Liberals do love their paternalism and compulsion, don't they?
This is a scientised version of original sin. And its eager adoption by today’s governments threatens social consequences that many might find troubling. A culture that believes its citizens are not reliably competent thinkers will treat those citizens differently to one that respects their reflective autonomy. Which kind of culture do we want to be? And we do have a choice. Because it turns out that the modern vision of compromised rationality is more open to challenge than many of its followers accept…

That, in a nutshell, is the problem of the practical application of behavioural economics to modern governance, in the form of nudge politics. Kahan argues against what he calls the ‘public irrationality thesis’: the idea that ordinary citizens act irrationally most of the time.
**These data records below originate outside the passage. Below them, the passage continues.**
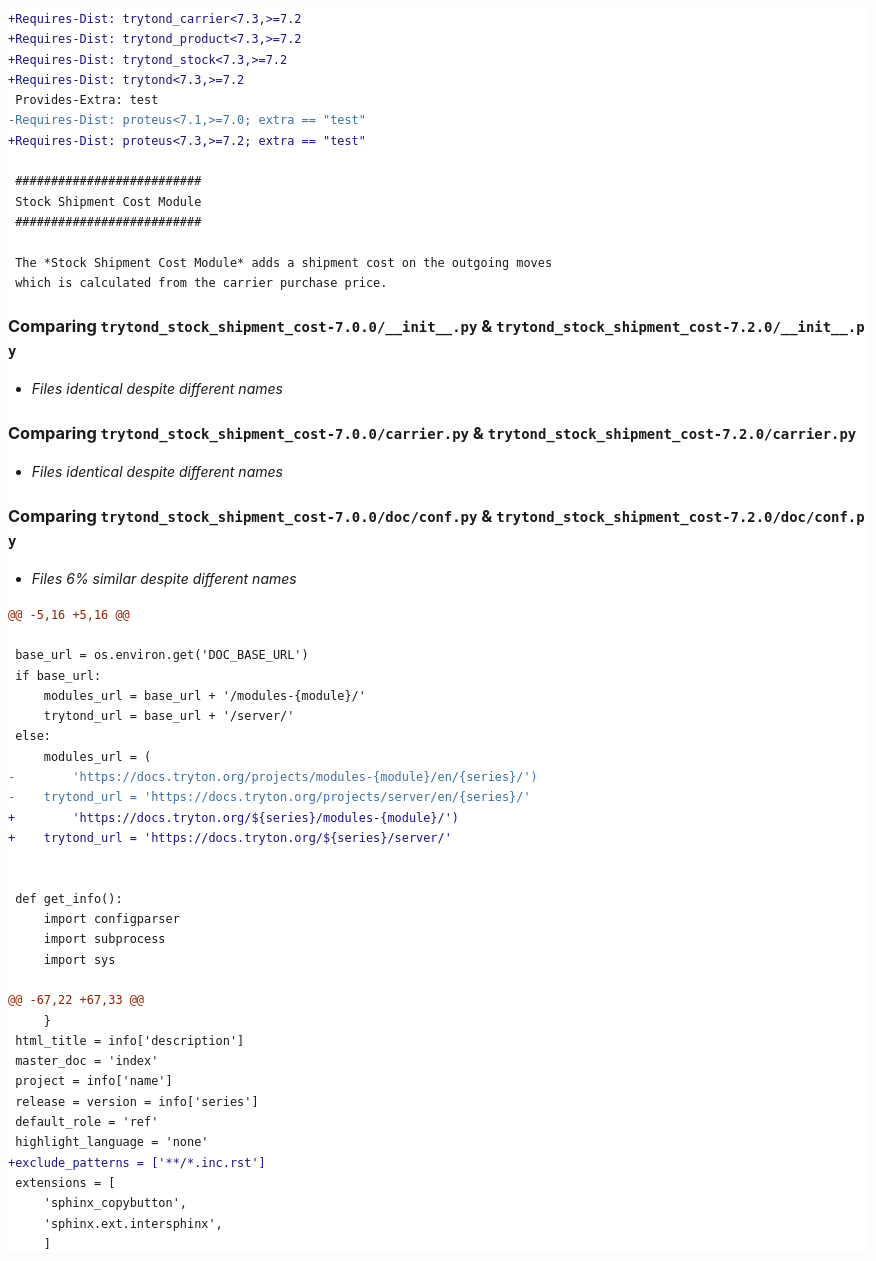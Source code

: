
 ```diff
+Requires-Dist: trytond_carrier<7.3,>=7.2
+Requires-Dist: trytond_product<7.3,>=7.2
+Requires-Dist: trytond_stock<7.3,>=7.2
+Requires-Dist: trytond<7.3,>=7.2
 Provides-Extra: test
-Requires-Dist: proteus<7.1,>=7.0; extra == "test"
+Requires-Dist: proteus<7.3,>=7.2; extra == "test"
 
 ##########################
 Stock Shipment Cost Module
 ##########################
 
 The *Stock Shipment Cost Module* adds a shipment cost on the outgoing moves
 which is calculated from the carrier purchase price.
```

### Comparing `trytond_stock_shipment_cost-7.0.0/__init__.py` & `trytond_stock_shipment_cost-7.2.0/__init__.py`

 * *Files identical despite different names*

### Comparing `trytond_stock_shipment_cost-7.0.0/carrier.py` & `trytond_stock_shipment_cost-7.2.0/carrier.py`

 * *Files identical despite different names*

### Comparing `trytond_stock_shipment_cost-7.0.0/doc/conf.py` & `trytond_stock_shipment_cost-7.2.0/doc/conf.py`

 * *Files 6% similar despite different names*

```diff
@@ -5,16 +5,16 @@
 
 base_url = os.environ.get('DOC_BASE_URL')
 if base_url:
     modules_url = base_url + '/modules-{module}/'
     trytond_url = base_url + '/server/'
 else:
     modules_url = (
-        'https://docs.tryton.org/projects/modules-{module}/en/{series}/')
-    trytond_url = 'https://docs.tryton.org/projects/server/en/{series}/'
+        'https://docs.tryton.org/${series}/modules-{module}/')
+    trytond_url = 'https://docs.tryton.org/${series}/server/'
 
 
 def get_info():
     import configparser
     import subprocess
     import sys
 
@@ -67,22 +67,33 @@
     }
 html_title = info['description']
 master_doc = 'index'
 project = info['name']
 release = version = info['series']
 default_role = 'ref'
 highlight_language = 'none'
+exclude_patterns = ['**/*.inc.rst']
 extensions = [
     'sphinx_copybutton',
     'sphinx.ext.intersphinx',
     ]
```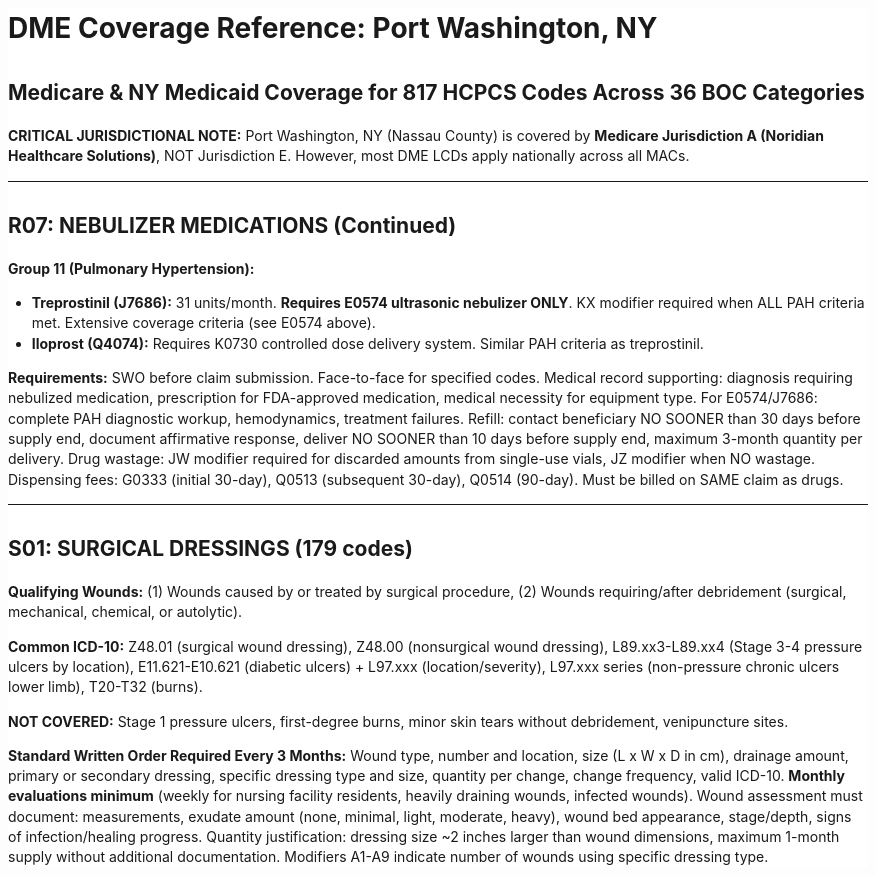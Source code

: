 # DME Coverage Reference: Port Washington, NY

## Medicare & NY Medicaid Coverage for 817 HCPCS Codes Across 36 BOC Categories

**CRITICAL JURISDICTIONAL NOTE:** Port Washington, NY (Nassau County) is covered by **Medicare Jurisdiction A (Noridian Healthcare Solutions)**, NOT Jurisdiction E. However, most DME LCDs apply nationally across all MACs.

---

## R07: NEBULIZER MEDICATIONS (Continued)

**Group 11 (Pulmonary Hypertension):**

- **Treprostinil (J7686):** 31 units/month. **Requires E0574 ultrasonic nebulizer ONLY**. KX modifier required when ALL PAH criteria met. Extensive coverage criteria (see E0574 above).
- **Iloprost (Q4074):** Requires K0730 controlled dose delivery system. Similar PAH criteria as treprostinil.

**Requirements:** SWO before claim submission. Face-to-face for specified codes. Medical record supporting: diagnosis requiring nebulized medication, prescription for FDA-approved medication, medical necessity for equipment type. For E0574/J7686: complete PAH diagnostic workup, hemodynamics, treatment failures. Refill: contact beneficiary NO SOONER than 30 days before supply end, document affirmative response, deliver NO SOONER than 10 days before supply end, maximum 3-month quantity per delivery. Drug wastage: JW modifier required for discarded amounts from single-use vials, JZ modifier when NO wastage. Dispensing fees: G0333 (initial 30-day), Q0513 (subsequent 30-day), Q0514 (90-day). Must be billed on SAME claim as drugs.

---

## S01: SURGICAL DRESSINGS (179 codes)

**Qualifying Wounds:** (1) Wounds caused by or treated by surgical procedure, (2) Wounds requiring/after debridement (surgical, mechanical, chemical, or autolytic).

**Common ICD-10:** Z48.01 (surgical wound dressing), Z48.00 (nonsurgical wound dressing), L89.xx3-L89.xx4 (Stage 3-4 pressure ulcers by location), E11.621-E10.621 (diabetic ulcers) + L97.xxx (location/severity), L97.xxx series (non-pressure chronic ulcers lower limb), T20-T32 (burns).

**NOT COVERED:** Stage 1 pressure ulcers, first-degree burns, minor skin tears without debridement, venipuncture sites.

**Standard Written Order Required Every 3 Months:** Wound type, number and location, size (L x W x D in cm), drainage amount, primary or secondary dressing, specific dressing type and size, quantity per change, change frequency, valid ICD-10. **Monthly evaluations minimum** (weekly for nursing facility residents, heavily draining wounds, infected wounds). Wound assessment must document: measurements, exudate amount (none, minimal, light, moderate, heavy), wound bed appearance, stage/depth, signs of infection/healing progress. Quantity justification: dressing size ~2 inches larger than wound dimensions, maximum 1-month supply without additional documentation. Modifiers A1-A9 indicate number of wounds using specific dressing type.
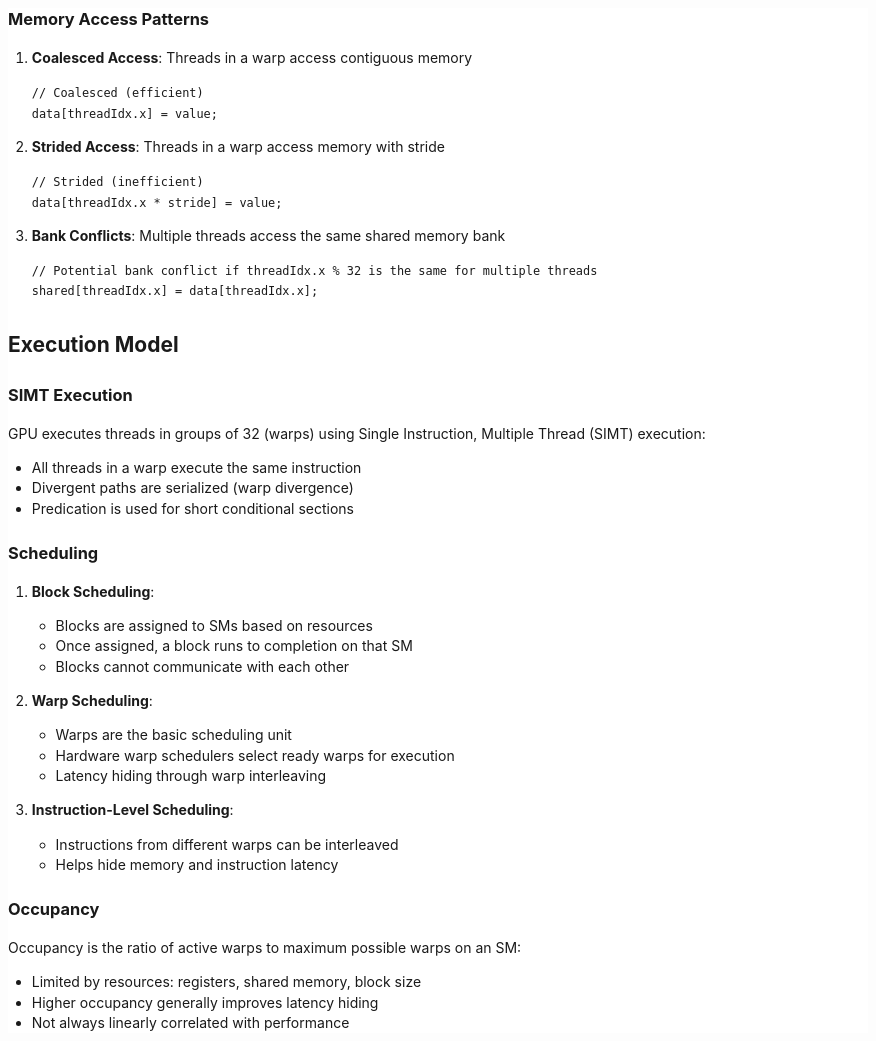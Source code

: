 ### Memory Access Patterns

1. **Coalesced Access**: Threads in a warp access contiguous memory
   ```cuda
   // Coalesced (efficient)
   data[threadIdx.x] = value;
   ```

2. **Strided Access**: Threads in a warp access memory with stride
   ```cuda
   // Strided (inefficient)
   data[threadIdx.x * stride] = value;
   ```

3. **Bank Conflicts**: Multiple threads access the same shared memory bank
   ```cuda
   // Potential bank conflict if threadIdx.x % 32 is the same for multiple threads
   shared[threadIdx.x] = data[threadIdx.x];
   ```

## Execution Model

### SIMT Execution

GPU executes threads in groups of 32 (warps) using Single Instruction, Multiple Thread (SIMT) execution:

- All threads in a warp execute the same instruction
- Divergent paths are serialized (warp divergence)
- Predication is used for short conditional sections

### Scheduling

1. **Block Scheduling**:
   - Blocks are assigned to SMs based on resources
   - Once assigned, a block runs to completion on that SM
   - Blocks cannot communicate with each other

2. **Warp Scheduling**:
   - Warps are the basic scheduling unit
   - Hardware warp schedulers select ready warps for execution
   - Latency hiding through warp interleaving

3. **Instruction-Level Scheduling**:
   - Instructions from different warps can be interleaved
   - Helps hide memory and instruction latency

### Occupancy

Occupancy is the ratio of active warps to maximum possible warps on an SM:

- Limited by resources: registers, shared memory, block size
- Higher occupancy generally improves latency hiding
- Not always linearly correlated with performance
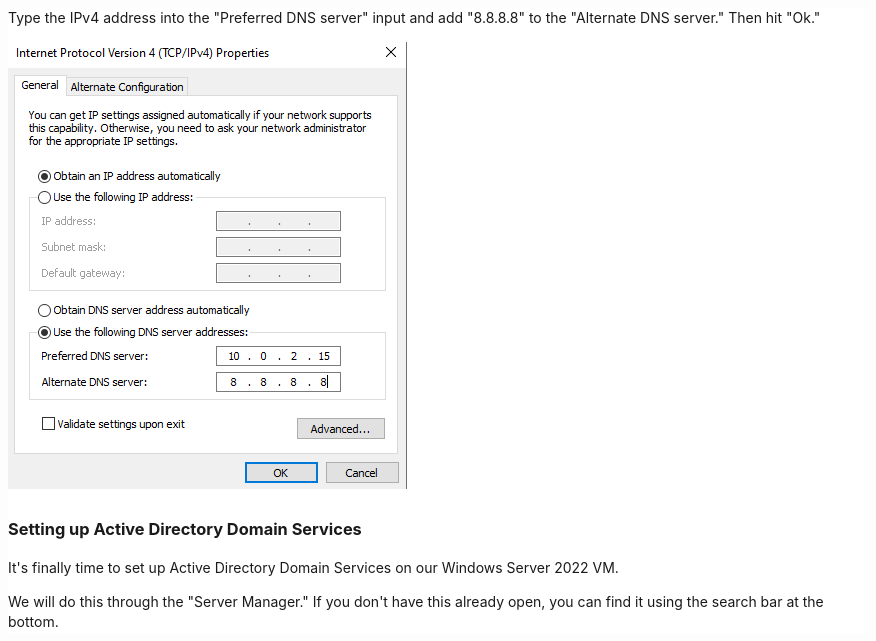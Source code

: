 Type the IPv4 address into the "Preferred DNS server" input and add "8.8.8.8" to the "Alternate DNS server." Then hit "Ok."

![image](/assets/img/blog/Pasted_image_20240807164603.png)

### Setting up Active Directory Domain Services

It's finally time to set up Active Directory Domain Services on our Windows Server 2022 VM.

We will do this through the "Server Manager." If you don't have this already open, you can find it using the search bar at the bottom.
He thinks this thesis is ungrounded, but the liberal-paternalist architects of nudge policy simply assume it – in, so they claim, our best interests.

5 comments:

Mike Thiac said...

Darren, a few months ago I posted A COP'S WATCH: Recycling and other rubbish.... on how the mayor of Houston, in her infinite wisdom, was really concerned about recycling. One sentence she said really pissed me off.

“A garbage fee actually allows us better control over the waste stream and how we incentivize people to recycle,” she said. “There are benefits there...”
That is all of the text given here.